Tuesday, January 16, 2024

A Northwoods Almanac for January 19 – Feb. 1, 2024

 A Northwoods Almanac for January 19 – Feb. 1, 2024  by John Bates

 

Great Lakes Ice Cover

            On New Year’s Day, the Great Lakes had the smallest amount of ice cover in the past 50 years. Only 0.35% of the Great Lakes was covered with ice, far below the roughly 9% that is typical for this point in the winter. 

            According to a NOAA analysis, between 1973 and 2017, the average Great Lakes ice cover dropped by about 70 percent. Cumulatively, researchers have also recorded as many as 46 fewer days per season of frozen ice on the Great Lakes –  defined as a day when at least 5 percent of the lake’s surface had ice cover – with the most significant decreases in Lakes Ontario and Superior.

            However, year-to-year variability can happen even during the decline.

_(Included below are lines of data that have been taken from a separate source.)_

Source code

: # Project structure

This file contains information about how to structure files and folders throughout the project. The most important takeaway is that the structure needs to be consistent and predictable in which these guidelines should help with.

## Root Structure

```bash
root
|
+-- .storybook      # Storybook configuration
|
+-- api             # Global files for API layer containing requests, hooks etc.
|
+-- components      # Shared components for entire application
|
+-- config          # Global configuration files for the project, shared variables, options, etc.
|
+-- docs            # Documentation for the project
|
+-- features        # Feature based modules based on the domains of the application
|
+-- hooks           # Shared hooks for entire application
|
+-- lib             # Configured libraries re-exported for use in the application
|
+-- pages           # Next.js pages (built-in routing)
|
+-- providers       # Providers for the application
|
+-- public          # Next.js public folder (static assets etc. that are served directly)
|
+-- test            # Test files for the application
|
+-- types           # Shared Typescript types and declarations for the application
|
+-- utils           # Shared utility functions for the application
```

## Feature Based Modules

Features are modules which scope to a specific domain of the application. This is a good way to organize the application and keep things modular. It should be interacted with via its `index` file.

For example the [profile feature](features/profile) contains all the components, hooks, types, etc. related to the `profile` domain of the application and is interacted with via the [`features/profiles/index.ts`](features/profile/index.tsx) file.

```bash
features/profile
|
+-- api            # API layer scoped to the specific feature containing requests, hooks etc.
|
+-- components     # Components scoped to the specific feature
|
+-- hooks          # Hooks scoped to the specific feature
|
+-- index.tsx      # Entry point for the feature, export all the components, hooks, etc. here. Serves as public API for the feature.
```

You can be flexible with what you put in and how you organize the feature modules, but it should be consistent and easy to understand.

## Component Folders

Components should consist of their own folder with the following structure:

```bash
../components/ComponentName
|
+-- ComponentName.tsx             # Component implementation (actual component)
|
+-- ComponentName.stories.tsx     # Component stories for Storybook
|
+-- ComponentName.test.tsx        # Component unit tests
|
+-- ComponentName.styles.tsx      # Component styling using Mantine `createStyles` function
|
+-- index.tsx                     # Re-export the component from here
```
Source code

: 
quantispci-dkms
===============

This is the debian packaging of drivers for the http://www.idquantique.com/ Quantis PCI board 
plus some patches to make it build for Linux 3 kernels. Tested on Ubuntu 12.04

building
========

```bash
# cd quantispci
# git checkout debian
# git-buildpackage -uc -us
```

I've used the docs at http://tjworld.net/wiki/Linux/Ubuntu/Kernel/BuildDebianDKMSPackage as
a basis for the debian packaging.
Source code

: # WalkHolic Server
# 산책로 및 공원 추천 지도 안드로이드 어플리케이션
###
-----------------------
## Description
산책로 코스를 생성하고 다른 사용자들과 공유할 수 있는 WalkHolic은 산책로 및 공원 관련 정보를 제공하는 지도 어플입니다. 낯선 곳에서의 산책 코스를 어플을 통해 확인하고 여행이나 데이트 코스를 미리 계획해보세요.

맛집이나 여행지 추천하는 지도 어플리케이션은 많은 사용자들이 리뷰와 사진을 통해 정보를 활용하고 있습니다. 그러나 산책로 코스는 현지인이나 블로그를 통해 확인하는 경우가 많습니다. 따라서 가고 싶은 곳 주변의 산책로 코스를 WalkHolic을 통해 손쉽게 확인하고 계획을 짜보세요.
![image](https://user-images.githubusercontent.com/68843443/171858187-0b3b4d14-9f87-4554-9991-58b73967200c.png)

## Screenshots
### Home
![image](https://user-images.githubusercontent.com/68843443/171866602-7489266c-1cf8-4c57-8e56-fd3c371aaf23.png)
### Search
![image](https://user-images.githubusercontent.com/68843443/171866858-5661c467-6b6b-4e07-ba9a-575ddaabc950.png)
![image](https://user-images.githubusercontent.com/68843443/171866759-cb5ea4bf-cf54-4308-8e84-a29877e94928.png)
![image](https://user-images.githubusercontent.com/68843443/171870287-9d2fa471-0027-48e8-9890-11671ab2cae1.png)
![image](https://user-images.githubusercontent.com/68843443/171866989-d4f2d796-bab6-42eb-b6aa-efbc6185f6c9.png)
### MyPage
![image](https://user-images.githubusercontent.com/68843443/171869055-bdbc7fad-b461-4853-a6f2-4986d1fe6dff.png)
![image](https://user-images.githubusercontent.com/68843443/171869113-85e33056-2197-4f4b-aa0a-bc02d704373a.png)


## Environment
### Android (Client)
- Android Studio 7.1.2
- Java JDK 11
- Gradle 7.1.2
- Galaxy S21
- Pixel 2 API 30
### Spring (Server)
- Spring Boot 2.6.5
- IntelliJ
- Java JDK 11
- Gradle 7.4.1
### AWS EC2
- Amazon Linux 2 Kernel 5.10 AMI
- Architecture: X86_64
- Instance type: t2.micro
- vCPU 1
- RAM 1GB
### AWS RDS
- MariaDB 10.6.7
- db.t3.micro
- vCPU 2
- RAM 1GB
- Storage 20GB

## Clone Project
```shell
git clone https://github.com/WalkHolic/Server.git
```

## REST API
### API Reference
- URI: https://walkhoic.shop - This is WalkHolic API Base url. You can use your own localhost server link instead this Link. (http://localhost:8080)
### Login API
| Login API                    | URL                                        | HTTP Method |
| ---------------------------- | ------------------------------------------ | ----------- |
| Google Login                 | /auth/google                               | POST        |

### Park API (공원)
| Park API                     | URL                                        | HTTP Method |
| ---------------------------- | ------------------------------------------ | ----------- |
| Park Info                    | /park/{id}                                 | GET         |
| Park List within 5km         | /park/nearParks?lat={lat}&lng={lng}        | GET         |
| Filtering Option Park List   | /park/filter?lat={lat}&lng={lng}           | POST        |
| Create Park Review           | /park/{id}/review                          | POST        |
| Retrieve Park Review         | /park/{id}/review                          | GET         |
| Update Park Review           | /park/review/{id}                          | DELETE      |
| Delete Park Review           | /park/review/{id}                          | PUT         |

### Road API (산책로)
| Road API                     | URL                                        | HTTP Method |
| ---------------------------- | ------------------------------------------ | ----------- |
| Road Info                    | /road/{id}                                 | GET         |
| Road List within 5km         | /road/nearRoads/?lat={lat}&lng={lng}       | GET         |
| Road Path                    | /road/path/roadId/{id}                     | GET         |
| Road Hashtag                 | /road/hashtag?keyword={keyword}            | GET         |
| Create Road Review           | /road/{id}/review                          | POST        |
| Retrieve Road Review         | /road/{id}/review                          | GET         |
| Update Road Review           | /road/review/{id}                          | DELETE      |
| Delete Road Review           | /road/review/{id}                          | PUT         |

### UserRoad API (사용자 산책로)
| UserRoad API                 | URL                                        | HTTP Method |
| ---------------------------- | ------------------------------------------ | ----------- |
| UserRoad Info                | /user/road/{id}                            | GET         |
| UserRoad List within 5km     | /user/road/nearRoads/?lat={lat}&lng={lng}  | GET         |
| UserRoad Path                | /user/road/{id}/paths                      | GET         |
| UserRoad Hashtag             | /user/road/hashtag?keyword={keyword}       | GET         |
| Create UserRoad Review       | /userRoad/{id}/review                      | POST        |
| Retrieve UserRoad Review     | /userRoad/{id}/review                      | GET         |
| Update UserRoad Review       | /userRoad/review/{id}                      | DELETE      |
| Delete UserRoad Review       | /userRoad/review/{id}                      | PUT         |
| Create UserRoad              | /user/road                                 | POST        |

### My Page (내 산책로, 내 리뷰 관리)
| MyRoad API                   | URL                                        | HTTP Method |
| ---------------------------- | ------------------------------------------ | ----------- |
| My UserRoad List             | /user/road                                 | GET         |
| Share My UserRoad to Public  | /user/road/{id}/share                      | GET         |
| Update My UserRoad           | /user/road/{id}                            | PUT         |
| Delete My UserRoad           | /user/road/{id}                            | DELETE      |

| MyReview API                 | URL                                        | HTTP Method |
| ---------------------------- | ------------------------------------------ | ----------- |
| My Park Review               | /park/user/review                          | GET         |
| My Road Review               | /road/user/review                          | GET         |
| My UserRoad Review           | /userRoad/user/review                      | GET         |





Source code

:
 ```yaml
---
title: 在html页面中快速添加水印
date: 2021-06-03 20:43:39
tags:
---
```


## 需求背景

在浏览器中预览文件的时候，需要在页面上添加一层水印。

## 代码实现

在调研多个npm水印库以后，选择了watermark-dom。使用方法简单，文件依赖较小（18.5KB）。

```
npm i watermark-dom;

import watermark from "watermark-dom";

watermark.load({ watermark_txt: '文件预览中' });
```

The lowest winter ice cover came in 2002, when the maximum coverage for the season was 11.8%. But just five years ago, in 2019, the maximum ice cover was 81%, among the highest ever.

            So, we’ll see how the winter commences. Climate is the long haul, weather the short haul. We’re getting some colder weather now, but unless we get some continuously very cold weather in the next few months, we may be on course for a record low year climatically.

 

Northern Shrike

            Over the last few weeks, we’ve had a northern shrike stalking our feeders in search of its next songbird meal. At first, we’re always excited to see a shrike, but that’s short-lived. Shrikes specialize in capturing and eating songbirds, and thus they make life for our feeder birds one of constant anxiety. 

            We were eating lunch recently, and I wondered how it would feel to know something or someone was lurking nearby ready to kill one of us – not the most peaceful dining experience, I imagine.

            In North America, northern shrikes breed from Labrador to Alaska, living on the natural edge between boreal forest and open tundra. Many, but not all, individuals typically migrate south to southern Canada and northern United States during late fall and early winter. 

            They’re known for impaling their prey on thorns, barbed-wire fences or wedging them in forks of branchlets, and thus have earned the nickname “butcher bird” for their slow dismantling of prey. A shrike’s small feet don’t allow it to properly grip prey, so it skewers its food to hold it in place while eating. One author refers to shrikes as “a veritable ornithological Vlad the Impaler.” The bird’s Latin name, Lanius excubitor (“watchful butcher”), speaks to this.


Northern shrike capturing a pine siskin, photo by Bev Engstrom

            A shrike sometimes kills several birds in a brief period, impaling them near one another on a thorn, which is a form of caching, and not much different than our freezing leftovers. 

            We see “our” bird most commonly surveying the landscape from a perch at the very top of a silver maple, where its rather small size – like a robin – appears innocuous. However, if a flock of finches picks up, they will actively pursue them in flight and even into thick bushes. 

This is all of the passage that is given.